# FILTERING THE DATASET:

Along this script we will get from an initial list of products provided by our client, to a final list (as per the names and ids present within the real data), which will be used to filter our initial data in order to get a smaller, more manageable file.

This process will be divided in two main steps:

- Check the names in our list with the descriptions present in our data, analyze them and select a final list

- Use this list to filter our data and store the resulting information in a more small and convenient file

## CREATING THE LIST OF PRODUCTS FOR THE ANALYSIS:

After rearranging the data in a more convenient manner and doing some introductory analysis of the data, we now want to get down to work with our data.

A list has been given to us of the 10 products that our clients found as more relevant to their business.

What we want now is to check whether the names on the list correspond to certain uniques ids, or, as seen in the previous scripts, some conflict of unicity will arise between the id of our products and their descriptions.

So, we are going to check our dataframe and select from it the ids and descriptions of our products that match the indications given in our clients list. With the lists (in reality, two dictionaries) of the ids and descriptions that match every product given to us, we will decide which are the more appropriate.

Perhaps some guidance from our client would be needed at this stage.

### 1. Read dataframe

In [63]:
# Importing packages:

import pandas as pd
import matplotlib.pyplot as plt
import numpy as np
import re
from collections import Counter
from fuzzywuzzy import fuzz
from fuzzywuzzy import process



%matplotlib inline
pd.options.display.max_columns = None

In [64]:
# Defining the search path of the file, the name and the separator:

file_path = "../../data/01_raw/"
file_name = "b2-transactions.csv"
exit_path = "../../data/02_intermediate/"

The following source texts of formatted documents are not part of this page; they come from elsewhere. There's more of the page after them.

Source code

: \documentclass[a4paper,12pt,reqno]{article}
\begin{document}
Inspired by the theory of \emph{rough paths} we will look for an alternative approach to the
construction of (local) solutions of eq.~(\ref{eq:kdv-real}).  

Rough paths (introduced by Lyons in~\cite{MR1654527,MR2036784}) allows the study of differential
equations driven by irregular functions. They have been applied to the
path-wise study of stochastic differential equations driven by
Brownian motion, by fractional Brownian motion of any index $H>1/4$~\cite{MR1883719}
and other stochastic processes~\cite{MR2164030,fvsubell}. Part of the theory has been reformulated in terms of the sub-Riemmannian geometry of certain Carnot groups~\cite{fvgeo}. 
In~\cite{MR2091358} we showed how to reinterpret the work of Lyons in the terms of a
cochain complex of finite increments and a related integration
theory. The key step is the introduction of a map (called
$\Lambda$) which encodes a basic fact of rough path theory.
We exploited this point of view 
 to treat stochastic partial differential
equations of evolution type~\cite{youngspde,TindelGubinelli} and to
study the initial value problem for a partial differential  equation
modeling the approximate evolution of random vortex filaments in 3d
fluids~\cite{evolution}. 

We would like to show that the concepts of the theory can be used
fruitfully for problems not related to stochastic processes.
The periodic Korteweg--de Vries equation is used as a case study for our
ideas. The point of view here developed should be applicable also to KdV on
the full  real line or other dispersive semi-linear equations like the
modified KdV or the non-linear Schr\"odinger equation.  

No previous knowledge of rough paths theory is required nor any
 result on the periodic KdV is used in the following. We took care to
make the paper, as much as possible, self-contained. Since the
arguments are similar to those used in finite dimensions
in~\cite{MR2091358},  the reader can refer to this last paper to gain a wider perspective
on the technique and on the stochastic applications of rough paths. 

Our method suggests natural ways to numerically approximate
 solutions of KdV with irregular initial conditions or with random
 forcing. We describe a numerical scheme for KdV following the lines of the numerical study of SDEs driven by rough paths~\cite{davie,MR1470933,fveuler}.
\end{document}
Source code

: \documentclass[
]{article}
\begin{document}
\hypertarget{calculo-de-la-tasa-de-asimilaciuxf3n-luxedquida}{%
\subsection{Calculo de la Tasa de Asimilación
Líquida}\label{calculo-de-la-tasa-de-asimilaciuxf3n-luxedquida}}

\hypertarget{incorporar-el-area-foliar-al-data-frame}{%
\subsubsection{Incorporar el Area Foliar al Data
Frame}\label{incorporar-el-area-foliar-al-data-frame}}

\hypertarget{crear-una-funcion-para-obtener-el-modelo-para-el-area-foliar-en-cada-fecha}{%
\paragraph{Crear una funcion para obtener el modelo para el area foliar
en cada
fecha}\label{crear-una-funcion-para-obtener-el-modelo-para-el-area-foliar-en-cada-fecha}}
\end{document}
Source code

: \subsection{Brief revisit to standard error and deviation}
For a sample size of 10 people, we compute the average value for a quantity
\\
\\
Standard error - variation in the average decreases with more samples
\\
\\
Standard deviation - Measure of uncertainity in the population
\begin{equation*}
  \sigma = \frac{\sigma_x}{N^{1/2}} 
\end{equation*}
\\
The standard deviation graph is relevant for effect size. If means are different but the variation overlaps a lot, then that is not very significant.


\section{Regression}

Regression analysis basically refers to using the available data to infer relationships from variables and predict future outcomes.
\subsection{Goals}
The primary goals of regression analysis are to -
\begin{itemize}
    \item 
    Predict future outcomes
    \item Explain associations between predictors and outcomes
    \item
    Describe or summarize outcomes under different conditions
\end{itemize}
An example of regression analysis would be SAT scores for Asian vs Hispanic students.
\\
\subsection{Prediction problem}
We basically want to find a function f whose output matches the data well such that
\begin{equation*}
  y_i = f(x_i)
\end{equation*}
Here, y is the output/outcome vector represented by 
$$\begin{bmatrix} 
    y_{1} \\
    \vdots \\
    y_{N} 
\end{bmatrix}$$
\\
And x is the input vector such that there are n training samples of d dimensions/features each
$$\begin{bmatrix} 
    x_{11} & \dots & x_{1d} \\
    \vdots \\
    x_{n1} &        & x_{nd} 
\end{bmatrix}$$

filtered_file_name="c1-filtered_transactions.csv"

sep=";"

In [65]:
# We create the list of products provided by the client
list_of_products=['croissant',
                  'croissant petit',
                  'tarta mousse 3 chocolates',
                  'tarta de manzana 2º',
                  'palmera', 
                  'tarta opera',
                  'postre fresas y mascarpone',
                  'milhojas frambuesa 2º',
                  'tortel',
                  'baguette']

In [66]:
# We import the dataframe:
df=pd.read_csv(file_path+file_name, sep=sep)

In [67]:
df.sample(5)

Unnamed: 0,product_id,description,order_date,section,store,units_ordered
2619043,6010.0,CARACOLAS HOTEL/PIEZA/5HORA,9/10/2009 0:00:00,0,VeUp,0
15095552,1265.0,ARBOL DE NAVIDAD FRUTOS SECOS GRANDE,18/12/2017 0:00:00,0,EnUP,0
17340825,9999.0,Encargo CARTEL FELICIDADES ADELITA,30/12/2014 0:00:00,0,GoUP,0
3857049,298.0,QUICHES DE VERDURAS,22/12/2017 0:00:00,0,CzUP,0
29946253,459.0,MILHOJAS FRAMBUESA 2º,30/1/2010 0:00:00,0,GeUP,0


### 2. Normalizing and aggregating description names

Unfortunately, there is no convention for the description and one id could 

1. Normalize descriptions as much as possible using:
    - Regex expressions 
    - Basic NLP for spell-checking.
2. Create a normalization file with the following structure:
    - Unique Product_id and normalized description
    - Flag to indicate if the product is part of the given list, or not.  
3. Finally review the list manually. 

### 2.1 Normalizing description names 

In [68]:
# Most of the descriptions are in uppercase, however others are in lower:

df['description_normalized']=df['description'].str.lower()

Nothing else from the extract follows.